(Saved entries)
────────────────

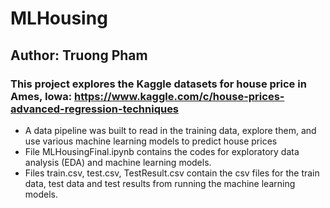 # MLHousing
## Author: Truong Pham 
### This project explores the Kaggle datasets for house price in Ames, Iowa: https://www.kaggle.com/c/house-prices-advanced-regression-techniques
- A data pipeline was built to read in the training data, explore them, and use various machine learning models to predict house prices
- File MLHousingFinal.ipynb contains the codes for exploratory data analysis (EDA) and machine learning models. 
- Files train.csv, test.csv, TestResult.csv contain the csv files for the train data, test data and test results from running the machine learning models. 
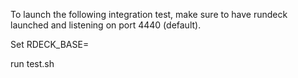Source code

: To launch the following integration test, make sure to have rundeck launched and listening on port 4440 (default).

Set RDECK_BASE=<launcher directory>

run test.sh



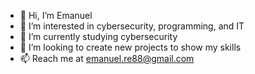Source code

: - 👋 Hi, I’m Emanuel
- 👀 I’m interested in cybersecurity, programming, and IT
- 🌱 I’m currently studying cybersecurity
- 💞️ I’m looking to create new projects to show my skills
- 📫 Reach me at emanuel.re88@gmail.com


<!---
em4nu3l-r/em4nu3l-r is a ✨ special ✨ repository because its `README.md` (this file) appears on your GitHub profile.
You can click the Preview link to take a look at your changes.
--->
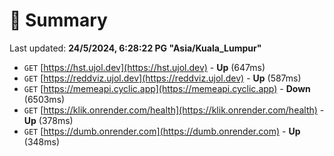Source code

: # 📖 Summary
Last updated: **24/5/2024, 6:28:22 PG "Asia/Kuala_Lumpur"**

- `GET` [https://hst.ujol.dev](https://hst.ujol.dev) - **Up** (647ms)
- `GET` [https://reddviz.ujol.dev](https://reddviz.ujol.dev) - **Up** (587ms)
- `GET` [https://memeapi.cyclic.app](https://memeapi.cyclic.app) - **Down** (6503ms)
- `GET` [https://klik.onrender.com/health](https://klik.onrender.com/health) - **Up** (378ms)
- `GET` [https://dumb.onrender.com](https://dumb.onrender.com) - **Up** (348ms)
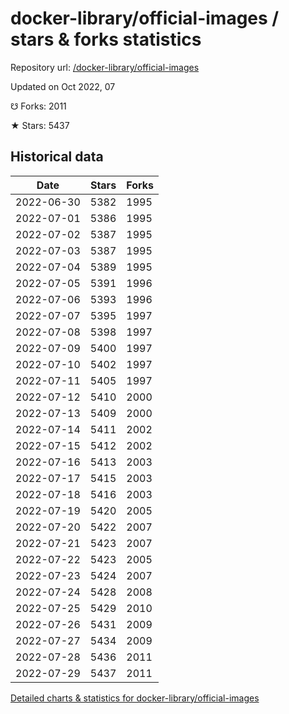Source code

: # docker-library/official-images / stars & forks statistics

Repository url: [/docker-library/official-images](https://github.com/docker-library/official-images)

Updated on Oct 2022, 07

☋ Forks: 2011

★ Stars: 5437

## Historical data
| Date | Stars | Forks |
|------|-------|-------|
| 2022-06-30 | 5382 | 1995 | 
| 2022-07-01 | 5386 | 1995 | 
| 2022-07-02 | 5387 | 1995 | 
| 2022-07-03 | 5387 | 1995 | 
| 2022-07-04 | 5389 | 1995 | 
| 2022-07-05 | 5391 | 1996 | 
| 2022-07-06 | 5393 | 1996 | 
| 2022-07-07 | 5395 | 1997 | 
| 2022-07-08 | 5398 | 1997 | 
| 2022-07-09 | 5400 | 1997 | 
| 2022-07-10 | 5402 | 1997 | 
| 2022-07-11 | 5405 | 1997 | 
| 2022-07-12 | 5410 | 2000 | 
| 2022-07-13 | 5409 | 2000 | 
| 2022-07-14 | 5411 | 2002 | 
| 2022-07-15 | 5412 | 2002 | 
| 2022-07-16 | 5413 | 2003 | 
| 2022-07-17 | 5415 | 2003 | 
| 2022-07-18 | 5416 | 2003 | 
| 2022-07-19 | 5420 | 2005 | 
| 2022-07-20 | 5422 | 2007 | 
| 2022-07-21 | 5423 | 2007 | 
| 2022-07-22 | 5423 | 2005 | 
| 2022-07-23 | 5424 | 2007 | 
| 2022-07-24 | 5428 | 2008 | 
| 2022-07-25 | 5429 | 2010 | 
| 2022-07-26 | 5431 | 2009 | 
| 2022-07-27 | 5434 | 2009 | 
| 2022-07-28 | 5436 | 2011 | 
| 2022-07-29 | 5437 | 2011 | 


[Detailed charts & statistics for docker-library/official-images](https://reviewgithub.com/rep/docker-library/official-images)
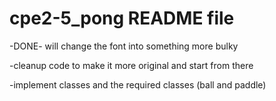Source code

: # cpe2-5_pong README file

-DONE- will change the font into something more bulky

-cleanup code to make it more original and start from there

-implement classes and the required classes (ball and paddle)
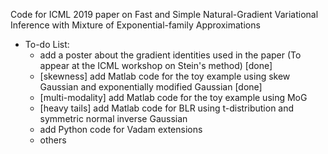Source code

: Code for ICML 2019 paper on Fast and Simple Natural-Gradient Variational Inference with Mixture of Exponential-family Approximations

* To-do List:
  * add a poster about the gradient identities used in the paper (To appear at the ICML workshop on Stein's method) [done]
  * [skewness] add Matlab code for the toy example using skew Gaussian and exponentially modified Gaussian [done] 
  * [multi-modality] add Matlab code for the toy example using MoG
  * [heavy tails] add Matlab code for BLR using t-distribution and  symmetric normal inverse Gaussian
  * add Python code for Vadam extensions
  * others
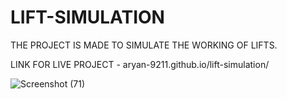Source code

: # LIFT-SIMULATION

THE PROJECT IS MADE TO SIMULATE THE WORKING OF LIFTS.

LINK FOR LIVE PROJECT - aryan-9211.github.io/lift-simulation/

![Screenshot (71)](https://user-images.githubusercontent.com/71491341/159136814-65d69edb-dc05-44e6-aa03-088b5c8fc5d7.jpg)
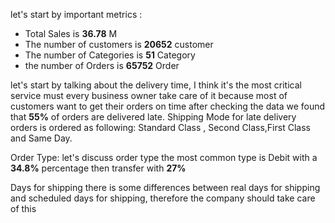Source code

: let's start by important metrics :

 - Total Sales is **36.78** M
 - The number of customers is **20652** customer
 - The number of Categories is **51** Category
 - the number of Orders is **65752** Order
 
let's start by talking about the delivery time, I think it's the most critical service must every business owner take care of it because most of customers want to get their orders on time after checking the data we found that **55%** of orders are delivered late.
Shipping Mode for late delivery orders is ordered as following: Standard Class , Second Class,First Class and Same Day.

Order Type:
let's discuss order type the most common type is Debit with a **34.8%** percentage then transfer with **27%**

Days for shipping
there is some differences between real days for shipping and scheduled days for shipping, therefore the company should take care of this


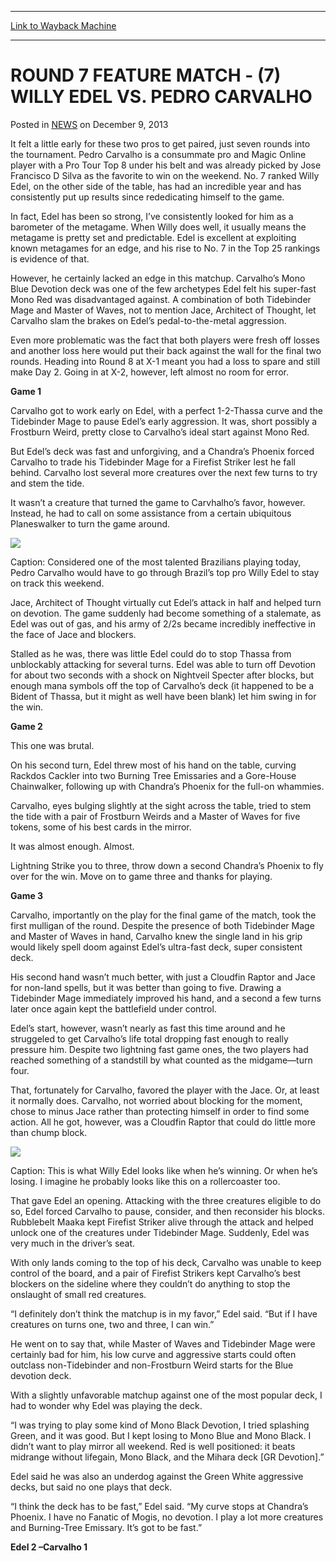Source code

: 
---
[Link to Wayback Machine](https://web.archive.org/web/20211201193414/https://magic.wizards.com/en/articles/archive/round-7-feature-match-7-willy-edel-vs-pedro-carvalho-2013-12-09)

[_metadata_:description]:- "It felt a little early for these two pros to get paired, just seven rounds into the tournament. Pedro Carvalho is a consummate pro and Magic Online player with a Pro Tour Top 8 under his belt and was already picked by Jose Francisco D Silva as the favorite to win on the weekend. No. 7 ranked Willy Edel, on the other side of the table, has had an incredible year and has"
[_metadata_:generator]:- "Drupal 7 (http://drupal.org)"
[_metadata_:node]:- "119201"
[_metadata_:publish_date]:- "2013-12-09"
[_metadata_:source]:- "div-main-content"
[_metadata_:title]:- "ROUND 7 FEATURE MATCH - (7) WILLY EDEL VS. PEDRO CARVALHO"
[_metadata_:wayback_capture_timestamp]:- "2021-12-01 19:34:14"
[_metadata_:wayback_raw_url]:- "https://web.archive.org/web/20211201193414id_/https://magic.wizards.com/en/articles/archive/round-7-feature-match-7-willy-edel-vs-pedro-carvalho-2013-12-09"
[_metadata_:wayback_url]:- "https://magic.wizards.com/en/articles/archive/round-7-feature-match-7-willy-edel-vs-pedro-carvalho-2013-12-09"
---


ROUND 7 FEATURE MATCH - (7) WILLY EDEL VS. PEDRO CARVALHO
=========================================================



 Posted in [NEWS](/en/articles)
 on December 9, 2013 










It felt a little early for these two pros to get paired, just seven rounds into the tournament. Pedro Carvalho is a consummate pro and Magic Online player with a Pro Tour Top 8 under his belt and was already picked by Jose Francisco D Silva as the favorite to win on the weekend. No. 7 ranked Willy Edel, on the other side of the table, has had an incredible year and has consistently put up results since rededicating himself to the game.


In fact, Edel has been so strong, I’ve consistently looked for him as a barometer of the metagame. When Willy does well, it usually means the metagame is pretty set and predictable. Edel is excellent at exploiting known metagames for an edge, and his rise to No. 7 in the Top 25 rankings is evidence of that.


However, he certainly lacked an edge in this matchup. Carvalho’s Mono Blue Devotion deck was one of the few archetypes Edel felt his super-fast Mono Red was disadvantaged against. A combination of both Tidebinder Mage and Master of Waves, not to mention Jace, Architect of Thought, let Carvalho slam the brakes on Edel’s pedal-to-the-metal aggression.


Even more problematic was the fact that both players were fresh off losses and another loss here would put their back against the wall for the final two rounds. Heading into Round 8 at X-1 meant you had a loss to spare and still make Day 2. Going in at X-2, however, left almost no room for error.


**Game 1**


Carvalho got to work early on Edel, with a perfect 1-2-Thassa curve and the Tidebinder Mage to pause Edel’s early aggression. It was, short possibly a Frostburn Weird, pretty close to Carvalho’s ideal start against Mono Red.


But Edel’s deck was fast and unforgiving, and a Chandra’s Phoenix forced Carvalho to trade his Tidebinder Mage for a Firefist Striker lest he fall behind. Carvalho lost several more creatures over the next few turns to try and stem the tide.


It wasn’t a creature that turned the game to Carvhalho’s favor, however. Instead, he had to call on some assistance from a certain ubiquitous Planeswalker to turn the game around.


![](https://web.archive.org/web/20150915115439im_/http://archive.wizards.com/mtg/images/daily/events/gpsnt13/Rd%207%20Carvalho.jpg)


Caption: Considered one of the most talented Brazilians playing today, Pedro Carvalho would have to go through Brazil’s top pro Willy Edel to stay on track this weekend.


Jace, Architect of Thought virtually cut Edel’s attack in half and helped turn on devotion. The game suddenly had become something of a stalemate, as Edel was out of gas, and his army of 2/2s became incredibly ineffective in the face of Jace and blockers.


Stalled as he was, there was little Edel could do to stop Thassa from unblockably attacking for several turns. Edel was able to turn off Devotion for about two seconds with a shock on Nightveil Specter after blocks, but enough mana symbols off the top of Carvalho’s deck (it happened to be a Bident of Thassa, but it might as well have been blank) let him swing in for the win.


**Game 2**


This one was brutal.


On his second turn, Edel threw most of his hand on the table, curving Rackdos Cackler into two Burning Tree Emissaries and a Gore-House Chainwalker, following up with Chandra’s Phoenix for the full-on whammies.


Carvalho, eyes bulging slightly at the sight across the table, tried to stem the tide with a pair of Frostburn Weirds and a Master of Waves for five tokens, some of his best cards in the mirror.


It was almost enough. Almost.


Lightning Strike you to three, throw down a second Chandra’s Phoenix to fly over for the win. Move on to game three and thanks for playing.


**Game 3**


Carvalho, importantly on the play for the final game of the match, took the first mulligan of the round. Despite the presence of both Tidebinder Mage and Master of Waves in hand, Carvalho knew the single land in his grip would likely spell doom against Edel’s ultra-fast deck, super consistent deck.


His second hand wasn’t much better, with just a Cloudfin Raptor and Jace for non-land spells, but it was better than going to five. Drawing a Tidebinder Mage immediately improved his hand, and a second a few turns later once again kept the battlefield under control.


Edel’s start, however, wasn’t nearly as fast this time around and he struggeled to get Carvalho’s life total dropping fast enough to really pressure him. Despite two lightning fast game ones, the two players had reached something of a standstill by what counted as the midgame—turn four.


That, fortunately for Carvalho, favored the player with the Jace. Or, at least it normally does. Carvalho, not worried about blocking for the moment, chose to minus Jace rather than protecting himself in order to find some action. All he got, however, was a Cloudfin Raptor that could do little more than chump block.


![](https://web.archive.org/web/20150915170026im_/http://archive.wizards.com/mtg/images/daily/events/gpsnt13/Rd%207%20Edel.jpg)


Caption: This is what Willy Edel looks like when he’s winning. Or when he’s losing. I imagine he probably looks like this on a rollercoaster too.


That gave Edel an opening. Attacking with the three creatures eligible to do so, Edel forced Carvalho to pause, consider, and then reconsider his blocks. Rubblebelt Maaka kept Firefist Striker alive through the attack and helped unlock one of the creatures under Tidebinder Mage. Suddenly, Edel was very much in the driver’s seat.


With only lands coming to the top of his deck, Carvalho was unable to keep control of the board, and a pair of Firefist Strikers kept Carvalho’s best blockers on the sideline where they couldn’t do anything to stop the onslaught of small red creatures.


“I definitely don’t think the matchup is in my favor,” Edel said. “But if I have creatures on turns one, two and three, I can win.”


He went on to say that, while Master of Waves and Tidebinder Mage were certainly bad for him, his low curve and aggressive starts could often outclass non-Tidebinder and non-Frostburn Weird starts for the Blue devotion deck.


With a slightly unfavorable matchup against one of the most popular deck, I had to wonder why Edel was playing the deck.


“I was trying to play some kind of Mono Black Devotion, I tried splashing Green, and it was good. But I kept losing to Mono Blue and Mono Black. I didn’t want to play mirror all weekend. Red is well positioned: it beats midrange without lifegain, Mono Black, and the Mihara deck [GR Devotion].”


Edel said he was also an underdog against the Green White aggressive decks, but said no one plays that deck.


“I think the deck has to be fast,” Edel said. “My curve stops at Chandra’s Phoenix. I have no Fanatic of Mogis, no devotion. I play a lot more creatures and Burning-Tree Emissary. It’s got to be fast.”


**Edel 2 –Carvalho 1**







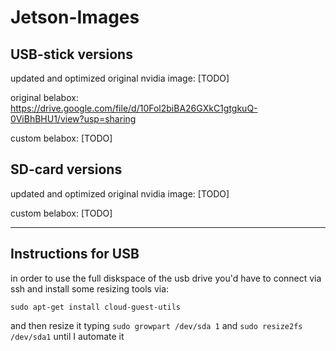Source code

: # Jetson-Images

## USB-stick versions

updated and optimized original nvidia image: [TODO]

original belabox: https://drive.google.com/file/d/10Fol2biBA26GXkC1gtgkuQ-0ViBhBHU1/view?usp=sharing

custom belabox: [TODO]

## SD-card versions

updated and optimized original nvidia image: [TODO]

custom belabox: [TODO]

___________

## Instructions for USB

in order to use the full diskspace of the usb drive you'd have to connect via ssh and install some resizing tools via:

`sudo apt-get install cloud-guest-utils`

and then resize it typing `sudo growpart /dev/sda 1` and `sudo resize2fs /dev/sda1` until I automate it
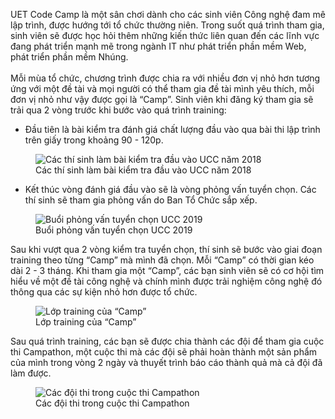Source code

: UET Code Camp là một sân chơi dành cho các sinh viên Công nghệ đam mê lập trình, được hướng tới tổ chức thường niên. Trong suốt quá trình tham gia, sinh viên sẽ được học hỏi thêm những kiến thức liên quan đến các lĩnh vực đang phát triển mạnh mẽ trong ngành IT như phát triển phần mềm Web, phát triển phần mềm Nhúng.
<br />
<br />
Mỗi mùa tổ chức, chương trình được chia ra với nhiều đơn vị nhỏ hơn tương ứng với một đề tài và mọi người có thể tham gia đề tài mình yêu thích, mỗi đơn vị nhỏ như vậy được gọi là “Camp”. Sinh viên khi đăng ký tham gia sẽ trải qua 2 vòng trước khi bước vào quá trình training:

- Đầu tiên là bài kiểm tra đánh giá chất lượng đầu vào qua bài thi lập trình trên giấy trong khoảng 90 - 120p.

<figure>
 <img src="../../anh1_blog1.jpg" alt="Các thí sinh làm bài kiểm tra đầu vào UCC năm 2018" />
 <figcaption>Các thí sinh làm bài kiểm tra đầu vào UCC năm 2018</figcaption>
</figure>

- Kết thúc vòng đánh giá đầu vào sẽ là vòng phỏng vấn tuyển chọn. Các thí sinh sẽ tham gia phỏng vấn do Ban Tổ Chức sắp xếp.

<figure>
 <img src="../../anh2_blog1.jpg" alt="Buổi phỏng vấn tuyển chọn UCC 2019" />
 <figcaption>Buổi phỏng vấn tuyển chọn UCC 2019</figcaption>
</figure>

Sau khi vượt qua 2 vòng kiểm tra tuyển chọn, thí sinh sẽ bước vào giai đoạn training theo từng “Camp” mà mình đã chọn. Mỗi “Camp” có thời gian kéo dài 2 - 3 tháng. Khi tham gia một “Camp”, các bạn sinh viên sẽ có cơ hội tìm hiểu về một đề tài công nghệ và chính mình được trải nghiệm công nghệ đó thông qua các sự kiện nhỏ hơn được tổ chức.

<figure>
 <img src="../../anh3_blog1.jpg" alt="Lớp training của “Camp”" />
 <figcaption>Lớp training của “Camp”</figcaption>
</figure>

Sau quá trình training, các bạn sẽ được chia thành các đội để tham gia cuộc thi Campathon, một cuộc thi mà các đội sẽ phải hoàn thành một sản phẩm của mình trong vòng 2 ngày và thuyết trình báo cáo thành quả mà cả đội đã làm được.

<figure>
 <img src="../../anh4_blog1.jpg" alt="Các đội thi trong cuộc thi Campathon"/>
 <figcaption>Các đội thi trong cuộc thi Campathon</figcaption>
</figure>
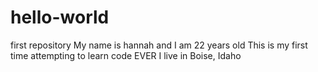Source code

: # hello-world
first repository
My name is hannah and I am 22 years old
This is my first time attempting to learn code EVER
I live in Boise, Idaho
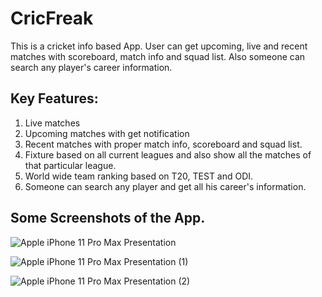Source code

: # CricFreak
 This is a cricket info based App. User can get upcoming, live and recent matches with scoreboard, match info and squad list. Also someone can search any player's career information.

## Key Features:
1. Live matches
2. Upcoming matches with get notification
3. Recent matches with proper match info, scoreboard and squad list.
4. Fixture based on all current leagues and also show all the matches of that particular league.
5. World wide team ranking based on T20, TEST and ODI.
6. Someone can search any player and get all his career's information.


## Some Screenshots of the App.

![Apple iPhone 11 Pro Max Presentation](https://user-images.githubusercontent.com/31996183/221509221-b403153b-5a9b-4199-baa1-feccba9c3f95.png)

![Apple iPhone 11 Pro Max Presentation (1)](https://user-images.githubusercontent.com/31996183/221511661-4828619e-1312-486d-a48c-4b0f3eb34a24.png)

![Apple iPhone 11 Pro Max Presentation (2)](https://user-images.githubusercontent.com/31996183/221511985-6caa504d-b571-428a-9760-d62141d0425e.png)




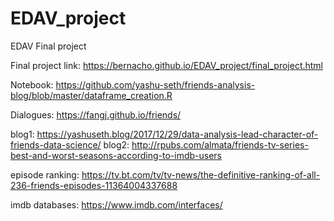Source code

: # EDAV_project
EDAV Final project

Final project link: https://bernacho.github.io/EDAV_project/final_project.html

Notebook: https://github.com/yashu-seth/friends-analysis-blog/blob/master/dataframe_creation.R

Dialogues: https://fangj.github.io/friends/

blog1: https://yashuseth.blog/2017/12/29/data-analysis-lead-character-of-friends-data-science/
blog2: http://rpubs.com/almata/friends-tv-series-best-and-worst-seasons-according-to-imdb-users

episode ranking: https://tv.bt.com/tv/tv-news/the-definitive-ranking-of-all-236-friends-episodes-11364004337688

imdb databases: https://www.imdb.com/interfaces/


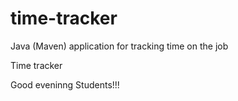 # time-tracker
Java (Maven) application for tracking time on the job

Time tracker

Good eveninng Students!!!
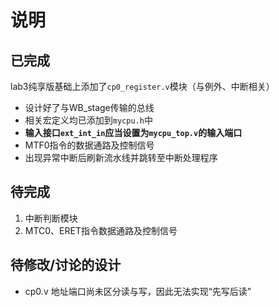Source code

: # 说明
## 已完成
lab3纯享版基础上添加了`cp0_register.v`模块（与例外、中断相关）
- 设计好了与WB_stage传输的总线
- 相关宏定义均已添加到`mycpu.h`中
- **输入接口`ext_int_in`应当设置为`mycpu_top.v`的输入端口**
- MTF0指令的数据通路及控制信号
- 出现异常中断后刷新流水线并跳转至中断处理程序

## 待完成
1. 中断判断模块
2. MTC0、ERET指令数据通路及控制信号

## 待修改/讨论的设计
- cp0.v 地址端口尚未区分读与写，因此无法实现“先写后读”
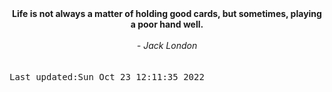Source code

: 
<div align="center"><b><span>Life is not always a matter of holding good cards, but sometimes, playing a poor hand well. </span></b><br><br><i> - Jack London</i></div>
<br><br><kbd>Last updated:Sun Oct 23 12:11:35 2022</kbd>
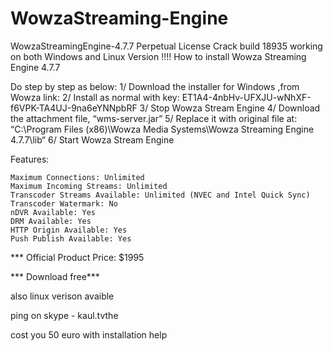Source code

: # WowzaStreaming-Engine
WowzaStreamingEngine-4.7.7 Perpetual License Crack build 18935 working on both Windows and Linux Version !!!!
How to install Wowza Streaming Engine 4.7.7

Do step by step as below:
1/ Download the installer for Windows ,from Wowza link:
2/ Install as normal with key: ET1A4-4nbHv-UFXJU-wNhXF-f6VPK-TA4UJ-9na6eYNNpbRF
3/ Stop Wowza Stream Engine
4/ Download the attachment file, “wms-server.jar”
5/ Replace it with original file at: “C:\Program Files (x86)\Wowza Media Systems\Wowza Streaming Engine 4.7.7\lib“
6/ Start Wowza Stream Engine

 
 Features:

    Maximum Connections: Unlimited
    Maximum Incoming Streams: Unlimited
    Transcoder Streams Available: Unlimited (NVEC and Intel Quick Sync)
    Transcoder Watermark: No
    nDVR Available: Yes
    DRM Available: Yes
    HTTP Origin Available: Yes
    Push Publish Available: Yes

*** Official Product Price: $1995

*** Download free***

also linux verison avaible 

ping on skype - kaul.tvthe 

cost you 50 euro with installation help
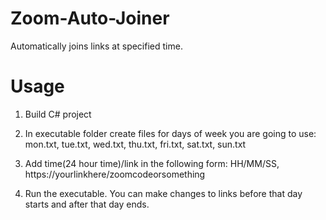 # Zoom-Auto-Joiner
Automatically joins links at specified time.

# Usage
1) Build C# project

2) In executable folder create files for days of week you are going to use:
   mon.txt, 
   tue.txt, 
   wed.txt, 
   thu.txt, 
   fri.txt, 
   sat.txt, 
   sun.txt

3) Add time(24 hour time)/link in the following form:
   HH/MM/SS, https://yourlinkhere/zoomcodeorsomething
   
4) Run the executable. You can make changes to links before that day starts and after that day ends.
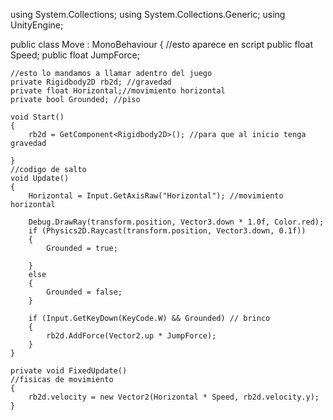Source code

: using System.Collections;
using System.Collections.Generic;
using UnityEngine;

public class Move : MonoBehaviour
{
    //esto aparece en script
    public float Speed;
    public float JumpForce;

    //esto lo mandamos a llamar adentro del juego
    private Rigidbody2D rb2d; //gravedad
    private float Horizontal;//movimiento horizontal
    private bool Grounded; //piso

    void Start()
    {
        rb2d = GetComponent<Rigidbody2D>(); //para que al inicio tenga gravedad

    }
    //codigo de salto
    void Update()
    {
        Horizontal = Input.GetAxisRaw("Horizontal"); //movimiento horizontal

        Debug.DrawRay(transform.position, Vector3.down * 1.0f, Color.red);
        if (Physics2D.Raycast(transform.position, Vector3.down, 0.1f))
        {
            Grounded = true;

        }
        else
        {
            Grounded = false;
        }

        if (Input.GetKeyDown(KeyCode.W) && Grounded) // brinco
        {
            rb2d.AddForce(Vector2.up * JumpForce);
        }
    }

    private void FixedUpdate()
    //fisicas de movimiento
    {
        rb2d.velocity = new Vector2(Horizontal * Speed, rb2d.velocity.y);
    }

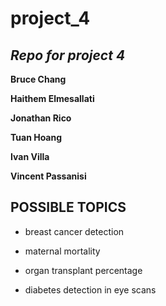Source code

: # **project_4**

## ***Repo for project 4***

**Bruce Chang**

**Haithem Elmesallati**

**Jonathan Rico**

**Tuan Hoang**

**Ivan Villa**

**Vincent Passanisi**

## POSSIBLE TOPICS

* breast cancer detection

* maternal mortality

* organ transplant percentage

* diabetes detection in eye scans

────────────────

» **PROBLEM TO SOLVE**: Scan the data, and report each line that uses the word "best".

» **SOLVED PROBLEM**:
Carvalho, eyes bulging slightly at the sight across the table, tried to stem the tide with a pair of Frostburn Weirds and a Master of Waves for five tokens, some of his best cards in the mirror.
With only lands coming to the top of his deck, Carvalho was unable to keep control of the board, and a pair of Firefist Strikers kept Carvalho’s best blockers on the sideline where they couldn’t do anything to stop the onslaught of small red creatures.
blog2: http://rpubs.com/almata/friends-tv-series-best-and-worst-seasons-according-to-imdb-users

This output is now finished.